# thoughts on when to fertilize new stand



## SSF13 (Aug 14, 2015)

Hello everyone. I am starting a new stand of hybrid bermuda june of next year. Just got my soil test back and it recommends 225 units of N , 111 of P and 237 of K. I have 25 acres that hasn't been fertilized in prob 15 years or so. the local co-op said I should put out one application of 90-90-90 now and then another in the spring. He said it would be better than to put it all out in one application. Is this the best method. I thought maybe some nutrients would be lost over the winter. Any advice is greatly appreciated. Thanx in advance


----------



## SSF13 (Aug 14, 2015)

Forgot to mention im in west tennessee. Not sure if that matters. Thanx again


----------



## ANewman (Sep 20, 2012)

It would probably be best to split the application. I would give it a good dose of P and K this fall. You could wait till pre-plant to apply N and the rest of P and K. I would probably even split the N application next year. Put some on early and some after its up a growing
Do you have access to any chicken litter?


----------



## SSF13 (Aug 14, 2015)

ANewman thanx for the advice. I dont have access to chicken litter. I could try and find some locally but dont know of any off hand.
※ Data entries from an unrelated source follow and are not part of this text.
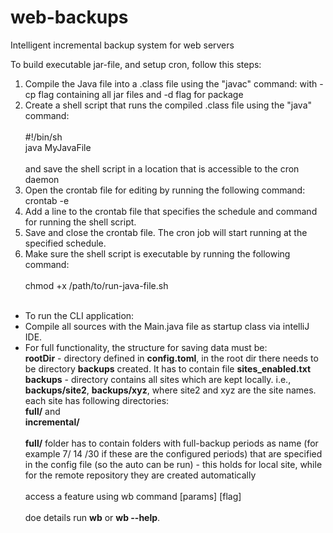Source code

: # web-backups

Intelligent incremental backup system for web servers

To build executable jar-file, and setup cron, follow this steps:
1. Compile the Java file into a .class file using the "javac" command: with -cp flag containing all jar files and -d flag for package
2. Create a shell script that runs the compiled .class file using the "java" command: <br><br>
  #!/bin/sh<br>
  java MyJavaFile<br><br>
and save the shell script in a location that is accessible to the cron daemon
3. Open the crontab file for editing by running the following command: crontab -e
4. Add a line to the crontab file that specifies the schedule and command for running the shell script. 
5. Save and close the crontab file. The cron job will start running at the specified schedule.
6. Make sure the shell script is executable by running the following command: <br><br>
  chmod +x /path/to/run-java-file.sh
<br><br>
* To run the CLI application:
* Compile all sources with the Main.java file as startup class via intelliJ IDE.
* For full functionality, the structure for saving data must be:<br>
   **rootDir** - directory defined in **config.toml**, in the root dir there needs to be directory **backups** created. It has to contain file **sites_enabled.txt**<br>
   **backups** - directory contains all sites which are kept locally. i.e., **backups/site2**, **backups/xyz**, where site2 and xyz are the site names.
 each site has following directories:<br>
   **full/** and <br>
   **incremental/**<br><br>
 **full/** folder has to contain folders with full-backup periods as name (for example 7/ 14 /30 if these are the configured periods) that are specified in the config file (so the auto can be run) - this holds for local site, while for the remote repository they are created automatically
<br><br>
access a feature using wb command [params] [flag]<br><br>
doe details run **wb** or **wb --help**.
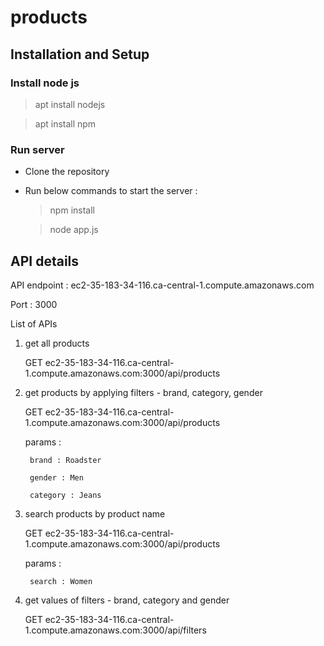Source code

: # products

## Installation and Setup

### Install node js 

>apt install nodejs

>apt install npm

### Run server
- Clone the repository 
- Run below commands to start the server : 
  >npm install
  
  >node app.js
  
  
## API details 
API endpoint : ec2-35-183-34-116.ca-central-1.compute.amazonaws.com

Port : 3000

List of APIs 


1. get all products

   GET  ec2-35-183-34-116.ca-central-1.compute.amazonaws.com:3000/api/products
   
2. get products by applying filters - brand, category, gender

   GET  ec2-35-183-34-116.ca-central-1.compute.amazonaws.com:3000/api/products

    params : 
    
        brand : Roadster
        
        gender : Men
        
        category : Jeans
        
3. search products by product name
 
    GET  ec2-35-183-34-116.ca-central-1.compute.amazonaws.com:3000/api/products


    params : 
    
        search : Women
        
        
4. get values of filters - brand, category and gender
 
    GET  ec2-35-183-34-116.ca-central-1.compute.amazonaws.com:3000/api/filters


    


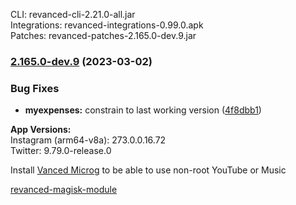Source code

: CLI: revanced-cli-2.21.0-all.jar  
Integrations: revanced-integrations-0.99.0.apk  
Patches: revanced-patches-2.165.0-dev.9.jar  

### [2.165.0-dev.9](https://github.com/revanced/revanced-patches/compare/v2.165.0-dev.8...v2.165.0-dev.9) (2023-03-02)
### Bug Fixes
* **myexpenses:** constrain to last working version ([4f8dbb1](https://github.com/revanced/revanced-patches/commit/4f8dbb1ca7df2b4081ec5ba2dbef732aa3515674))

  
**App Versions:**  
Instagram (arm64-v8a): 273.0.0.16.72  
Twitter: 9.79.0-release.0  

Install [Vanced Microg](https://github.com/TeamVanced/VancedMicroG/releases) to be able to use non-root YouTube or Music  

[revanced-magisk-module](https://github.com/j-hc/revanced-magisk-module)  
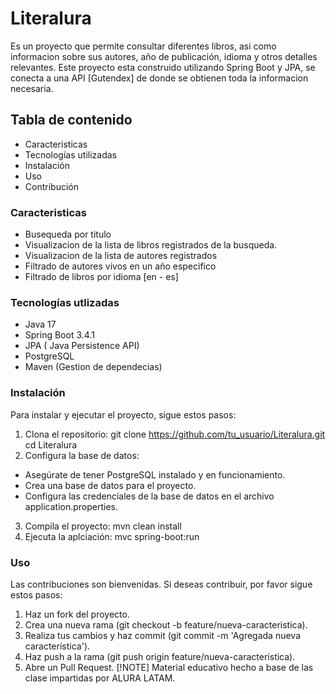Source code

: # Literalura
Es un proyecto que permite consultar diferentes libros, asi como informacion sobre sus
autores, año de publicación, idioma y otros detalles relevantes. Este proyecto esta 
construido utilizando Spring Boot y JPA, se conecta a una API [Gutendex] de donde se obtienen
toda la informacion necesaria.
## Tabla de contenido
* Caracteristicas
* Tecnologías utilizadas
* Instalación
* Uso
* Contribución
### Caracteristicas
* Busequeda por titulo
* Visualizacion de la lista de libros registrados de la busqueda.
* Visualizacion de la lista de autores registrados
* Filtrado de autores vivos en un año especifico
* Filtrado de libros por idioma [en - es]
### Tecnologías utlizadas
* Java 17
* Spring Boot 3.4.1
* JPA ( Java Persistence API)
* PostgreSQL
* Maven (Gestion de dependecias)
### Instalación 
Para instalar y ejecutar el proyecto, sigue estos pasos:
1. Clona el repositorio:
   git clone https://github.com/tu_usuario/Literalura.git
   cd Literalura
2. Configura la base de datos:
* Asegúrate de tener PostgreSQL instalado y en funcionamiento.
* Crea una base de datos para el proyecto.
* Configura las credenciales de la base de datos en el archivo application.properties.
3. Compila el proyecto:
  mvn clean install
4. Ejecuta la aplciación:
  mvc spring-boot:run
### Uso
Las contribuciones son bienvenidas. Si deseas contribuir, por favor sigue estos pasos:
1. Haz un fork del proyecto.
2. Crea una nueva rama (git checkout -b feature/nueva-caracteristica).
3. Realiza tus cambios y haz commit (git commit -m 'Agregada nueva característica').
4. Haz push a la rama (git push origin feature/nueva-caracteristica).
5. Abre un Pull Request.
 [!NOTE]
Material educativo hecho a base de las clase impartidas por ALURA LATAM.
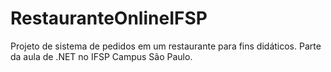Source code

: # RestauranteOnlineIFSP
Projeto de sistema de pedidos em um restaurante para fins didáticos. Parte da aula de .NET no IFSP Campus São Paulo.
That sounds like a good idea for the P and K. As far as the N goes will it be lost in the soil over the winter? Im still learning about all this and really appreciate all the help


----------



## somedevildawg (Jun 20, 2011)

SSF13 said:


> Hello everyone. I am starting a new stand of hybrid bermuda june of next year. Just got my soil test back and it recommends 225 units of N , 111 of P and 237 of K. I have 25 acres that hasn't been fertilized in prob 15 years or so. the local co-op said I should put out one application of 90-90-90 now and then another in the spring. He said it would be better than to put it all out in one application. Is this the best method. I thought maybe some nutrients would be lost over the winter. Any advice is greatly appreciated. Thanx in advance


Wy would they tell you to put 90 units of N on now when it hasn't even been planted yet? I would take the soil test to my extension office and let them take a look see.....first and foremost is soil ph. Lime will probably need to be added now, if it's deficient. Could add some P and K now or wait until spring. Perhaps the conditions are much different there than here, we are on sandy soil and N will dissipate quickly, but I have never heard of that type recommendation. It would cause me to question my local coop......ph first, if it ain't right, you'll fight an uphill battle.....
What type of hybrid is this?

Good luck, hth


----------



## Mike120 (May 4, 2009)

I agree with Devildawg. If you are putting in a hybrid Bermuda, I assume you are either sprigging or putting in tops. Why don't you just wait and incorporate everything with a disc before you plant. If it were mine, I'd incorporate the lime in the Fall and then do the fertilizer before I planted in the Spring.


----------



## SSF13 (Aug 14, 2015)

I am trying to attach my soil sample. I am planting vaughn's #1 clippings in june. I currently have bahia grass that im going to try and get rid of. I plan to put out 1 ton lime per acre now but I want to make sure I put the fertilizer out in the best way I can.


----------



## SSF13 (Aug 14, 2015)

I also plan to wait till the bahia goes dorment to add fertilizer dont want to feed it if im going to kill it out. Thanx again for all the advice.


----------